Jeremy, go to gulf breeze bait and tackle. Its just pay the high school on the right. They're 24hrs and great guys.

Manda


----------



## PAWGhunter (Feb 3, 2010)

Small group is good. My dad is dropping by to get my Prowler at 4am, so we should be rolling into the parking lot about 520ish. See y'all then.


----------



## sureicanfish (Sep 30, 2007)

well? how'd it go? I finally made it out there about 8 and proceeded to catch two salad bars worth of grass and fed some pinfish a gulp shrimp in record time. gave up before 10 i think, hope somebody caught something


----------



## spec-tacular! (Aug 20, 2012)

It went very well! Some good fish caught!


----------



## sureicanfish (Sep 30, 2007)

spec-tacular! said:


> It went very well! Some good fish caught!
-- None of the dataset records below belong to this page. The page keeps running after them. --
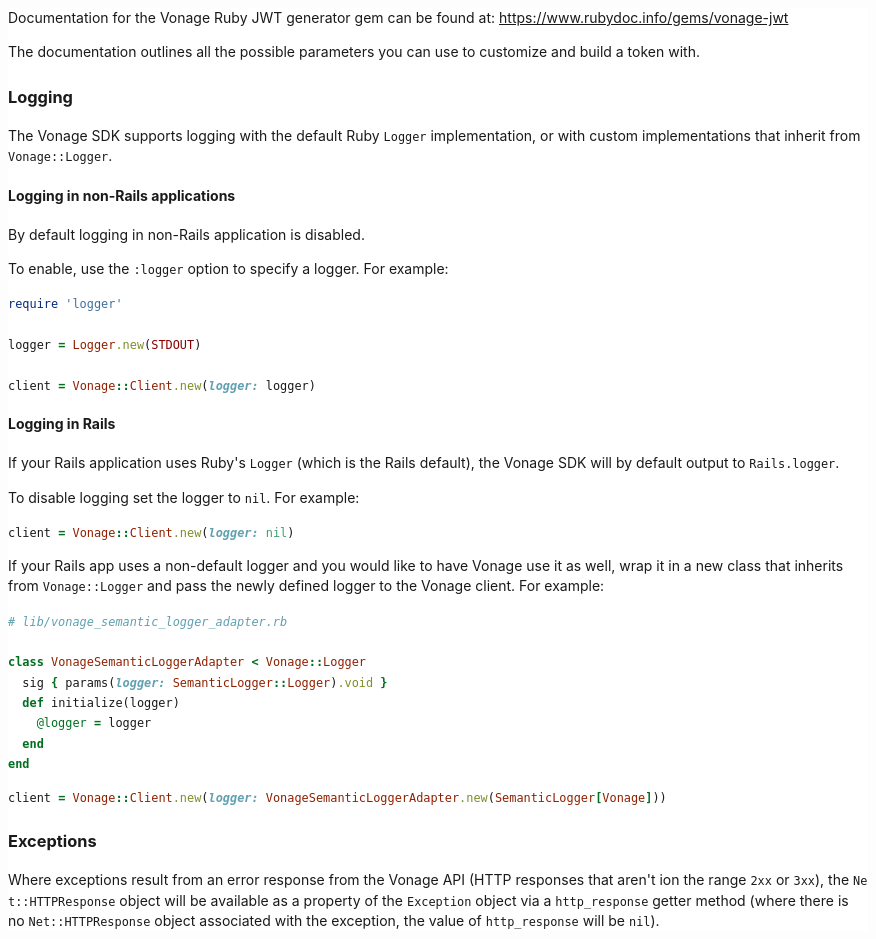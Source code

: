 Documentation for the Vonage Ruby JWT generator gem can be found at: https://www.rubydoc.info/gems/vonage-jwt

The documentation outlines all the possible parameters you can use to customize and build a token with.

### Logging

The Vonage SDK supports logging with the default Ruby `Logger` implementation, or with custom implementations that inherit from `Vonage::Logger`.

#### Logging in non-Rails applications

By default logging in non-Rails application is disabled.

To enable, use the `:logger` option to specify a logger. For example:

```ruby
require 'logger'

logger = Logger.new(STDOUT)

client = Vonage::Client.new(logger: logger)
```

#### Logging in Rails

If your Rails application uses Ruby's `Logger` (which is the Rails default), the Vonage SDK will by default output to `Rails.logger`.

To disable logging set the logger to `nil`. For example:

```ruby
client = Vonage::Client.new(logger: nil)
```

If your Rails app uses a non-default logger and you would like to have Vonage use it as well, wrap it in a new class that inherits from `Vonage::Logger` and pass the newly defined logger to the Vonage client. For example:

```ruby
# lib/vonage_semantic_logger_adapter.rb

class VonageSemanticLoggerAdapter < Vonage::Logger
  sig { params(logger: SemanticLogger::Logger).void }
  def initialize(logger)
    @logger = logger
  end
end
```

```ruby
client = Vonage::Client.new(logger: VonageSemanticLoggerAdapter.new(SemanticLogger[Vonage]))
```

### Exceptions

Where exceptions result from an error response from the Vonage API (HTTP responses that aren't ion the range `2xx` or `3xx`), the `Net::HTTPResponse` object will be available as a property of the `Exception` object via a `http_response` getter method (where there is no `Net::HTTPResponse` object associated with the exception, the value of `http_response` will be `nil`).


[signup]: https://dashboard.nexmo.com/sign-up?utm_source=DEV_REL&utm_medium=github&utm_campaign=ruby-client-library
[license]: LICENSE.txt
so its official...i suck at fishing


----------



## jasoncooperpcola (Jan 2, 2008)

sure said:


> so its official...i suck at fishing


No you suck at catching.


----------



## flukedaddy (Apr 11, 2009)

*Well who took the cheese*?


----------



## spec-tacular! (Aug 20, 2012)

The winning bag!









Caught by urs truly!

It was a good day!


----------



## flukedaddy (Apr 11, 2009)

Congrats.. Money and dinner to boot, not to mention the bragging rights. WTG


----------



## spec-tacular! (Aug 20, 2012)

Thx!


----------



## PAWGhunter (Feb 3, 2010)

Caught plenty of nice reds, but couldn't get the keeper spec. Special thanks to Manda for letting me catch like 5 nice reds while she watched


----------



## sureicanfish (Sep 30, 2007)

what did they bite? i couldn't keep from getting grass all over my line/lure


----------



## spec-tacular! (Aug 20, 2012)

Thx manda for putting this one on! It was a lot of fun! Cant wait till the next one!


----------



## PAWGhunter (Feb 3, 2010)

Yeah, it was fun. Oriole Beach is awesome btw!


----------



## Hey Watch This (Jun 29, 2012)

I had a blast guys! I was just talking to Josh about it and he's super bummed he missed it. PAWG, I'm glad you could catch all those yummy fishies that had me captured in their circle of top-water tails! I felt so helpless...(LMAO)! It was a great day and I always love meeting new people and seeing you guys! And thanks again for all the help with the beast. Maybe I should post my wicked needle fish pics to show off my days catch as well..haha! 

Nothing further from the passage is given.